-- Opening Marker --

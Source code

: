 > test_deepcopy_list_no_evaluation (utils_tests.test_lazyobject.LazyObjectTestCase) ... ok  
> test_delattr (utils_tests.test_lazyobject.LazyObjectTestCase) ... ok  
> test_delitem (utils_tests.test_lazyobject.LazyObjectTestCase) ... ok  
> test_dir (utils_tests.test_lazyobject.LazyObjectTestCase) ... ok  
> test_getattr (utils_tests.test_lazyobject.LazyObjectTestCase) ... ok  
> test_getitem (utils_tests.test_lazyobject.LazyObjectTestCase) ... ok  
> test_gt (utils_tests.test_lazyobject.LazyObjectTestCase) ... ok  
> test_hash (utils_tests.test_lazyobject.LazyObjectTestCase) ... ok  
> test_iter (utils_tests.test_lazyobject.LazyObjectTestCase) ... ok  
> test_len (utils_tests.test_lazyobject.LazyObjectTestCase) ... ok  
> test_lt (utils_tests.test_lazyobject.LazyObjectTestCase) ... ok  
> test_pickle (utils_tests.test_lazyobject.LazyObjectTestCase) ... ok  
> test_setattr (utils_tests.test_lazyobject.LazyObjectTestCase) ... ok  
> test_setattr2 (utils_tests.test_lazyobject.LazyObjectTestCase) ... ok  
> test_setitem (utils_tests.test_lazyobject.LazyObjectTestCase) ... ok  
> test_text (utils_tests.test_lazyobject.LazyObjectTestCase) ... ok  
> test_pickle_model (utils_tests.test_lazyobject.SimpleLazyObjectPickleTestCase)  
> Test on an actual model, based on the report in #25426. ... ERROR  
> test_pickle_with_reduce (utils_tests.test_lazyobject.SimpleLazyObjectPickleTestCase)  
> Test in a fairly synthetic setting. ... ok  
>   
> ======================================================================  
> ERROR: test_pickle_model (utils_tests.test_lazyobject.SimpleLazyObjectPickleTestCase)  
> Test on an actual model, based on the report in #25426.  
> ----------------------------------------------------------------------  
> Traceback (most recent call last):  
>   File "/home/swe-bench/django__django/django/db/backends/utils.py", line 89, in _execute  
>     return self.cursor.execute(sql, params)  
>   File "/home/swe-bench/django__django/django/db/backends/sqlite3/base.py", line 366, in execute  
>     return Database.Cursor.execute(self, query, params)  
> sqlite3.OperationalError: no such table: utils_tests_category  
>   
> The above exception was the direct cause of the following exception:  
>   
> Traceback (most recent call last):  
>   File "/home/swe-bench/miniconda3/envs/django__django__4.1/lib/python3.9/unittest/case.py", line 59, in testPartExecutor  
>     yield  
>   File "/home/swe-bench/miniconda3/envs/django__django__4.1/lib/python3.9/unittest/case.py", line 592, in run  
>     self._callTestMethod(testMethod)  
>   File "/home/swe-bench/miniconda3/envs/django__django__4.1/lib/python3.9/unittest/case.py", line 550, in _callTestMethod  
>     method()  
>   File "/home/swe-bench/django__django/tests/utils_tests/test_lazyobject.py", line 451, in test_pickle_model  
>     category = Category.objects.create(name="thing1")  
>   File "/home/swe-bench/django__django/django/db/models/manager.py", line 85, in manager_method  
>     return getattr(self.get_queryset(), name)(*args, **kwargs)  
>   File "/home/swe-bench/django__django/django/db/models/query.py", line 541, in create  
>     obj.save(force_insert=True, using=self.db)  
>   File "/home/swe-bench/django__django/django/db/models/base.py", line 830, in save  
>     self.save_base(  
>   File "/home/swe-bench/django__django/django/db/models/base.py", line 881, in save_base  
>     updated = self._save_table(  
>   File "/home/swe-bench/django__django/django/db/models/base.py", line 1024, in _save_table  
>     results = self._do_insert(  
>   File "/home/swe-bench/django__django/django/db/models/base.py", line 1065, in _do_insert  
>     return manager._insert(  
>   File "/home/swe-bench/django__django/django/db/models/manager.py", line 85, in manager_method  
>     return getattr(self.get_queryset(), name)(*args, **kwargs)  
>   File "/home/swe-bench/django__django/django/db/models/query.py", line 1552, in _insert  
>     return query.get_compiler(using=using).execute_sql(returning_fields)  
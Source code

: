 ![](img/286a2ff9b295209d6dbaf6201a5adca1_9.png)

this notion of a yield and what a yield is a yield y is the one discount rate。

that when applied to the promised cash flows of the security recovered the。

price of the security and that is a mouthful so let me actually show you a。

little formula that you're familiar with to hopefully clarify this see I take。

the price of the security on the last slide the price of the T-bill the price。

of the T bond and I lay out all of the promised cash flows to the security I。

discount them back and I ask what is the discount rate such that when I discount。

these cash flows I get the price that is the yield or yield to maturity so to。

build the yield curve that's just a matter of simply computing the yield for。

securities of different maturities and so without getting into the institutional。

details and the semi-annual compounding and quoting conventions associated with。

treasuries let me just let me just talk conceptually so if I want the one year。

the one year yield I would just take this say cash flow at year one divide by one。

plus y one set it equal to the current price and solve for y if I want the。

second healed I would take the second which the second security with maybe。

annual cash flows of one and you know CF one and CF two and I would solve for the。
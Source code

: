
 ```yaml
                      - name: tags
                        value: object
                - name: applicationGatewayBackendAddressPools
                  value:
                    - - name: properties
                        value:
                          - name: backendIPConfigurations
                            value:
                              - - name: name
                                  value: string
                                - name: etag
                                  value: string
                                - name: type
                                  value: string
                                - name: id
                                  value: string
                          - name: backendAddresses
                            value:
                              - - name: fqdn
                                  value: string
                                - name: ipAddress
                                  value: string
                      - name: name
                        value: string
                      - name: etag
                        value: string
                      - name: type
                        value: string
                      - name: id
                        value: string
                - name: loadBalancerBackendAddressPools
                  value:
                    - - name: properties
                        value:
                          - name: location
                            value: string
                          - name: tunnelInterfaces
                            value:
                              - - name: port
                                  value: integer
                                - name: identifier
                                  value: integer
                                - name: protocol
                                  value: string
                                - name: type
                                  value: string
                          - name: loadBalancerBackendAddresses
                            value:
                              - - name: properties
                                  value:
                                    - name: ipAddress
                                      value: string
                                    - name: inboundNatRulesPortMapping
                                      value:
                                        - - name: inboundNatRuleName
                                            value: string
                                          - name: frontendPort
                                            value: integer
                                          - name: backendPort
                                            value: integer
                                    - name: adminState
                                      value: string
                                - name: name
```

-- Closing Marker --

• Task prompt
Each entry must be set down exactly as it appears.

• Exercise output
Source code

: > test_deepcopy_list_no_evaluation (utils_tests.test_lazyobject.LazyObjectTestCase) ... ok  
> test_delattr (utils_tests.test_lazyobject.LazyObjectTestCase) ... ok  
> test_delitem (utils_tests.test_lazyobject.LazyObjectTestCase) ... ok  
> test_dir (utils_tests.test_lazyobject.LazyObjectTestCase) ... ok  
> test_getattr (utils_tests.test_lazyobject.LazyObjectTestCase) ... ok  
> test_getitem (utils_tests.test_lazyobject.LazyObjectTestCase) ... ok  
> test_gt (utils_tests.test_lazyobject.LazyObjectTestCase) ... ok  
> test_hash (utils_tests.test_lazyobject.LazyObjectTestCase) ... ok  
> test_iter (utils_tests.test_lazyobject.LazyObjectTestCase) ... ok  
> test_len (utils_tests.test_lazyobject.LazyObjectTestCase) ... ok  
> test_lt (utils_tests.test_lazyobject.LazyObjectTestCase) ... ok  
> test_pickle (utils_tests.test_lazyobject.LazyObjectTestCase) ... ok  
> test_setattr (utils_tests.test_lazyobject.LazyObjectTestCase) ... ok  
> test_setattr2 (utils_tests.test_lazyobject.LazyObjectTestCase) ... ok  
> test_setitem (utils_tests.test_lazyobject.LazyObjectTestCase) ... ok  
> test_text (utils_tests.test_lazyobject.LazyObjectTestCase) ... ok  
> test_pickle_model (utils_tests.test_lazyobject.SimpleLazyObjectPickleTestCase)  
> Test on an actual model, based on the report in #25426. ... ERROR  
> test_pickle_with_reduce (utils_tests.test_lazyobject.SimpleLazyObjectPickleTestCase)  
> Test in a fairly synthetic setting. ... ok  
>   
> ======================================================================  
> ERROR: test_pickle_model (utils_tests.test_lazyobject.SimpleLazyObjectPickleTestCase)  
> Test on an actual model, based on the report in #25426.  
> ----------------------------------------------------------------------  
> Traceback (most recent call last):  
>   File "/home/swe-bench/django__django/django/db/backends/utils.py", line 89, in _execute  
>     return self.cursor.execute(sql, params)  
>   File "/home/swe-bench/django__django/django/db/backends/sqlite3/base.py", line 366, in execute  
>     return Database.Cursor.execute(self, query, params)  
> sqlite3.OperationalError: no such table: utils_tests_category  
>   
> The above exception was the direct cause of the following exception:  
>   
> Traceback (most recent call last):  
>   File "/home/swe-bench/miniconda3/envs/django__django__4.1/lib/python3.9/unittest/case.py", line 59, in testPartExecutor  
>     yield  
>   File "/home/swe-bench/miniconda3/envs/django__django__4.1/lib/python3.9/unittest/case.py", line 592, in run  
>     self._callTestMethod(testMethod)  
>   File "/home/swe-bench/miniconda3/envs/django__django__4.1/lib/python3.9/unittest/case.py", line 550, in _callTestMethod  
>     method()  
>   File "/home/swe-bench/django__django/tests/utils_tests/test_lazyobject.py", line 451, in test_pickle_model  
>     category = Category.objects.create(name="thing1")  
>   File "/home/swe-bench/django__django/django/db/models/manager.py", line 85, in manager_method  
>     return getattr(self.get_queryset(), name)(*args, **kwargs)  
>   File "/home/swe-bench/django__django/django/db/models/query.py", line 541, in create  
>     obj.save(force_insert=True, using=self.db)  
>   File "/home/swe-bench/django__django/django/db/models/base.py", line 830, in save  
>     self.save_base(  
>   File "/home/swe-bench/django__django/django/db/models/base.py", line 881, in save_base  
>     updated = self._save_table(  
>   File "/home/swe-bench/django__django/django/db/models/base.py", line 1024, in _save_table  
>     results = self._do_insert(  
>   File "/home/swe-bench/django__django/django/db/models/base.py", line 1065, in _do_insert  
>     return manager._insert(  
>   File "/home/swe-bench/django__django/django/db/models/manager.py", line 85, in manager_method  
>     return getattr(self.get_queryset(), name)(*args, **kwargs)  
>   File "/home/swe-bench/django__django/django/db/models/query.py", line 1552, in _insert  
>     return query.get_compiler(using=using).execute_sql(returning_fields)  
Source code

: ![](img/286a2ff9b295209d6dbaf6201a5adca1_9.png)

this notion of a yield and what a yield is a yield y is the one discount rate。

that when applied to the promised cash flows of the security recovered the。

price of the security and that is a mouthful so let me actually show you a。

little formula that you're familiar with to hopefully clarify this see I take。

the price of the security on the last slide the price of the T-bill the price。

of the T bond and I lay out all of the promised cash flows to the security I。

discount them back and I ask what is the discount rate such that when I discount。

these cash flows I get the price that is the yield or yield to maturity so to。

build the yield curve that's just a matter of simply computing the yield for。

securities of different maturities and so without getting into the institutional。

details and the semi-annual compounding and quoting conventions associated with。

treasuries let me just let me just talk conceptually so if I want the one year。

the one year yield I would just take this say cash flow at year one divide by one。

plus y one set it equal to the current price and solve for y if I want the。

second healed I would take the second which the second security with maybe。

annual cash flows of one and you know CF one and CF two and I would solve for the。
Source code

:
 ```yaml
                      - name: tags
                        value: object
                - name: applicationGatewayBackendAddressPools
                  value:
                    - - name: properties
                        value:
                          - name: backendIPConfigurations
                            value:
                              - - name: name
                                  value: string
                                - name: etag
                                  value: string
                                - name: type
                                  value: string
                                - name: id
                                  value: string
                          - name: backendAddresses
                            value:
                              - - name: fqdn
                                  value: string
                                - name: ipAddress
                                  value: string
                      - name: name
                        value: string
                      - name: etag
                        value: string
                      - name: type
                        value: string
                      - name: id
                        value: string
                - name: loadBalancerBackendAddressPools
                  value:
                    - - name: properties
                        value:
                          - name: location
                            value: string
                          - name: tunnelInterfaces
                            value:
                              - - name: port
                                  value: integer
                                - name: identifier
                                  value: integer
                                - name: protocol
                                  value: string
                                - name: type
                                  value: string
                          - name: loadBalancerBackendAddresses
                            value:
                              - - name: properties
                                  value:
                                    - name: ipAddress
                                      value: string
                                    - name: inboundNatRulesPortMapping
                                      value:
                                        - - name: inboundNatRuleName
                                            value: string
                                          - name: frontendPort
                                            value: integer
                                          - name: backendPort
                                            value: integer
                                    - name: adminState
                                      value: string
                                - name: name
```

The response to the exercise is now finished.